[Start of section]

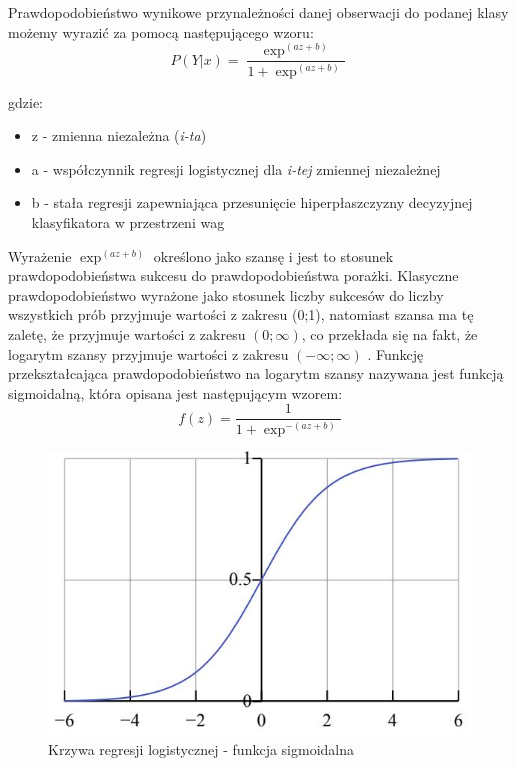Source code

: Prawdopodobieństwo wynikowe przynależności danej obserwacji do podanej klasy możemy wyrazić za pomocą następującego wzoru:
\begin{equation}
    P(Y|x) = \frac{\exp^{(az + b)}}{1 + \exp^{(az + b)}}
\end{equation}

gdzie:
\begin{itemize}
    \item z - zmienna niezależna (\textit{i-ta})
    \item a - współczynnik regresji logistycznej dla \textit{i-tej} zmiennej niezależnej
    \item b - stała regresji zapewniająca przesunięcie hiperpłaszczyzny decyzyjnej klasyfikatora w przestrzeni wag
\end{itemize}


Wyrażenie $\exp^{(az + b)}$ określono jako szansę i jest to stosunek prawdopodobieństwa sukcesu do prawdopodobieństwa porażki. Klasyczne prawdopodobieństwo wyrażone jako stosunek liczby sukcesów do liczby wszystkich prób przyjmuje wartości z zakresu (0;1), natomiast szansa ma tę zaletę, że przyjmuje wartości z zakresu $(0;\infty)$, co przekłada się na fakt, że logarytm szansy przyjmuje wartości z zakresu $(-\infty;\infty)$ \cite{Hosmer}. Funkcję przekształcająca prawdopodobieństwo na logarytm szansy nazywana jest funkcją sigmoidalną, która opisana jest następującym wzorem:\\

\begin{equation}
    f(z) = \frac{1}{1 + \exp^{-(az + b)}}
\end{equation}


\begin{figure}[h] 
        \centering\includegraphics[width=15cm]{figures/sigmoidFunc.JPG}
        \caption{Krzywa regresji logistycznej - funkcja sigmoidalna \cite{MGrzyb}}
\end{figure}


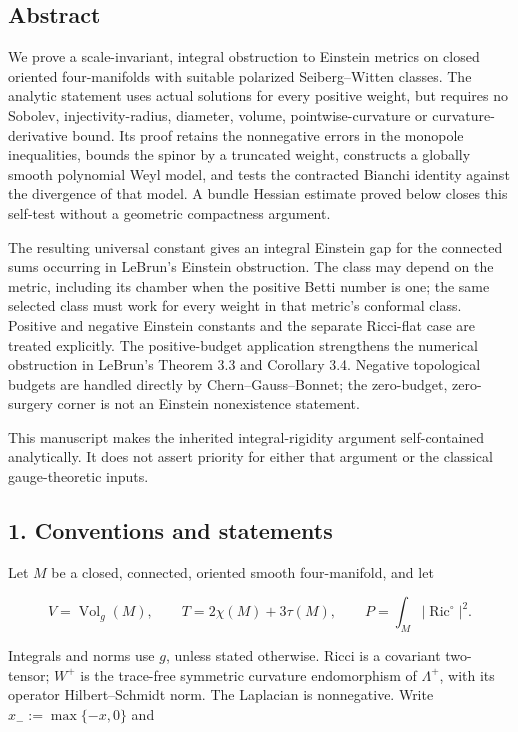 \documentclass[
  10pt,
]{article}
\begin{document}
\hypertarget{abstract}{%
\subsection{Abstract}\label{abstract}}

We prove a scale-invariant, integral obstruction to Einstein metrics on
closed oriented four-manifolds with suitable polarized Seiberg--Witten
classes. The analytic statement uses actual solutions for every positive
weight, but requires no Sobolev, injectivity-radius, diameter, volume,
pointwise-curvature or curvature-derivative bound. Its proof retains the
nonnegative errors in the monopole inequalities, bounds the spinor by a
truncated weight, constructs a globally smooth polynomial Weyl model,
and tests the contracted Bianchi identity against the divergence of that
model. A bundle Hessian estimate proved below closes this self-test
without a geometric compactness argument.

The resulting universal constant gives an integral Einstein gap for the
connected sums occurring in LeBrun's Einstein obstruction. The class may
depend on the metric, including its chamber when the positive Betti
number is one; the same selected class must work for every weight in
that metric's conformal class. Positive and negative Einstein constants
and the separate Ricci-flat case are treated explicitly. The
positive-budget application strengthens the numerical obstruction in
LeBrun's Theorem 3.3 and Corollary 3.4. Negative topological budgets are
handled directly by Chern--Gauss--Bonnet; the zero-budget, zero-surgery
corner is not an Einstein nonexistence statement.

This manuscript makes the inherited integral-rigidity argument
self-contained analytically. It does not assert priority for either that
argument or the classical gauge-theoretic inputs.

\hypertarget{conventions-and-statements}{%
\subsection{1. Conventions and
statements}\label{conventions-and-statements}}

Let \(M\) be a closed, connected, oriented smooth four-manifold, and let

\[
 V=\operatorname{Vol}_g(M),\qquad T=2\chi(M)+3\tau(M),\qquad
 P=\int_M|\operatorname{Ric}^{\circ}|^2.
\]

Integrals and norms use \(g\), unless stated otherwise. Ricci is a
covariant two-tensor; \(W^+\) is the trace-free symmetric curvature
endomorphism of \(\Lambda^+\), with its operator Hilbert--Schmidt norm.
The Laplacian is nonnegative. Write \(x_-:=\max\{-x,0\}\) and
\end{document}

[End of section]

▶ **Task directions**: Your answer must be the full set of entries, set down exactly and without pictures.

▶ **Result below**:
Source code

: Prawdopodobieństwo wynikowe przynależności danej obserwacji do podanej klasy możemy wyrazić za pomocą następującego wzoru:
\begin{equation}
    P(Y|x) = \frac{\exp^{(az + b)}}{1 + \exp^{(az + b)}}
\end{equation}

gdzie:
\begin{itemize}
    \item z - zmienna niezależna (\textit{i-ta})
    \item a - współczynnik regresji logistycznej dla \textit{i-tej} zmiennej niezależnej
    \item b - stała regresji zapewniająca przesunięcie hiperpłaszczyzny decyzyjnej klasyfikatora w przestrzeni wag
\end{itemize}


Wyrażenie $\exp^{(az + b)}$ określono jako szansę i jest to stosunek prawdopodobieństwa sukcesu do prawdopodobieństwa porażki. Klasyczne prawdopodobieństwo wyrażone jako stosunek liczby sukcesów do liczby wszystkich prób przyjmuje wartości z zakresu (0;1), natomiast szansa ma tę zaletę, że przyjmuje wartości z zakresu $(0;\infty)$, co przekłada się na fakt, że logarytm szansy przyjmuje wartości z zakresu $(-\infty;\infty)$ \cite{Hosmer}. Funkcję przekształcająca prawdopodobieństwo na logarytm szansy nazywana jest funkcją sigmoidalną, która opisana jest następującym wzorem:\\

\begin{equation}
    f(z) = \frac{1}{1 + \exp^{-(az + b)}}
\end{equation}


\begin{figure}[h] 
        \centering\includegraphics[width=15cm]{figures/sigmoidFunc.JPG}
        \caption{Krzywa regresji logistycznej - funkcja sigmoidalna \cite{MGrzyb}}
\end{figure}


 \documentclass[
  10pt,
]{article}
\begin{document}
\hypertarget{abstract}{%
\subsection{Abstract}\label{abstract}}

We prove a scale-invariant, integral obstruction to Einstein metrics on
closed oriented four-manifolds with suitable polarized Seiberg--Witten
classes. The analytic statement uses actual solutions for every positive
weight, but requires no Sobolev, injectivity-radius, diameter, volume,
pointwise-curvature or curvature-derivative bound. Its proof retains the
nonnegative errors in the monopole inequalities, bounds the spinor by a
truncated weight, constructs a globally smooth polynomial Weyl model,
and tests the contracted Bianchi identity against the divergence of that
model. A bundle Hessian estimate proved below closes this self-test
without a geometric compactness argument.

The resulting universal constant gives an integral Einstein gap for the
connected sums occurring in LeBrun's Einstein obstruction. The class may
depend on the metric, including its chamber when the positive Betti
number is one; the same selected class must work for every weight in
that metric's conformal class. Positive and negative Einstein constants
and the separate Ricci-flat case are treated explicitly. The
positive-budget application strengthens the numerical obstruction in
LeBrun's Theorem 3.3 and Corollary 3.4. Negative topological budgets are
handled directly by Chern--Gauss--Bonnet; the zero-budget, zero-surgery
corner is not an Einstein nonexistence statement.

This manuscript makes the inherited integral-rigidity argument
self-contained analytically. It does not assert priority for either that
argument or the classical gauge-theoretic inputs.

\hypertarget{conventions-and-statements}{%
\subsection{1. Conventions and
statements}\label{conventions-and-statements}}

Let \(M\) be a closed, connected, oriented smooth four-manifold, and let

\[
 V=\operatorname{Vol}_g(M),\qquad T=2\chi(M)+3\tau(M),\qquad
 P=\int_M|\operatorname{Ric}^{\circ}|^2.
\]

Integrals and norms use \(g\), unless stated otherwise. Ricci is a
covariant two-tensor; \(W^+\) is the trace-free symmetric curvature
endomorphism of \(\Lambda^+\), with its operator Hilbert--Schmidt norm.
The Laplacian is nonnegative. Write \(x_-:=\max\{-x,0\}\) and
\end{document}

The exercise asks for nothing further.